Well, I succeeded in bugging the people in the house when all I intended to do was bug the bugs.  Eventually the husband came out and let his big black dog loose.  With lots of woofing, the dog raced up to me, hair raised all along his backbone.  I took a deep breath and concentrated on the wagging tail.  Fortunately the homeowner was even friendlier than the wagging tail when he realized all I am is a crazy lady with a big camera and a fool idea to try and photograph his box elder bugs. 


That house had a huge, old incense cedar tree next to the road.  The deep furrows of the bark are a winter housing complex for several hundred box elder bugs …. Western box elder bugs,  Boisea rubrolineata. For those of you who are familiar with eastern box elder bugs, these are very similar but have more red veins.    Box elder bugs overwinter as adults.  In the fall they find protected crevices to crawl into, sometimes taking advantage of opportunities in our houses.  The five hundred plus box elder bugs I was looking at and trying to photograph had picked this beautiful old cedar.  An unusually warm winter day brought them out into the sun to check out their world.  Is it spring? 
The bugs were obviously fairly cool.  I didn’t see any fly and mostly they just clustered together. Once in a while one slipped back into a crevice, or another two or three came out.  Then something else caught my eye, a tiny white spot on the back of one … an egg, I think.  It’s only about the size of a grain of sand.  Tiny.  It didn’t seem like the right place for a box elder egg so I was immediately suspicious it might be something more interesting.  Perhaps the egg of a parasite.   My curiosity was piqued. 

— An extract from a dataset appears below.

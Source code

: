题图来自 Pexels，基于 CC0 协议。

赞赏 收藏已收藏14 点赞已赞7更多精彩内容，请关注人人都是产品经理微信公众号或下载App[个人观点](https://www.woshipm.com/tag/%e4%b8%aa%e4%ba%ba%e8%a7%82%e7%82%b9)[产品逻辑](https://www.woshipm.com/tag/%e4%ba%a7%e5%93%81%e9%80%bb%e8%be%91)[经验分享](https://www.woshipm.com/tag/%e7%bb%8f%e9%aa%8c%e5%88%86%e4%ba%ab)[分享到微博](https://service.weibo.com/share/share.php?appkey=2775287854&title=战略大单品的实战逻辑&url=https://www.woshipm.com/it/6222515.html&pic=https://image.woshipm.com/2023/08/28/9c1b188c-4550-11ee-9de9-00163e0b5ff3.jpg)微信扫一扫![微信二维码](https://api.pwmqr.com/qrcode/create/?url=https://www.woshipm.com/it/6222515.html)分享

Such a tiny egg, but I did my best photographing it and posted my photo on www.BugGuide.net.   Bug Guide is a wonderful resource.  One can register and then submit photos and ask for help identifying the insects.  I got a response almost immediately.  The egg was probably laid by a tachinid fly.  Tachinid flies are all parasitic in their larval stage.  Just how they do it varies from one species of Tachnid to another.  Some insert the egg, some lay the egg on the surface of the host.  Often the host is a caterpillar, but in this instance the host is an adult box elder bug.  The egg will soon hatch, drill into the box elder bug’s body and eventually kill its host.  Eventually the tachinid larva will pupate and emerge as an adult. 
Today the sun was even warmer and I spent another hour in front of the cedar tree.  The home owner gave me a friendly ‘Hello” and a FedEx truck stopped in the middle of the road to see what I was up to.  I christened my new close focus filter which I can screw onto my zoom lens and got an even bigger photos of the box elder bugs.  One of them shows a tiny hole, probably made by one of the tachinid fly larva drilling into its back.  The box elder bug was still alive, but didn’t seem very energetic.  I was hoping one of those tachinid flies would come along but no such luck.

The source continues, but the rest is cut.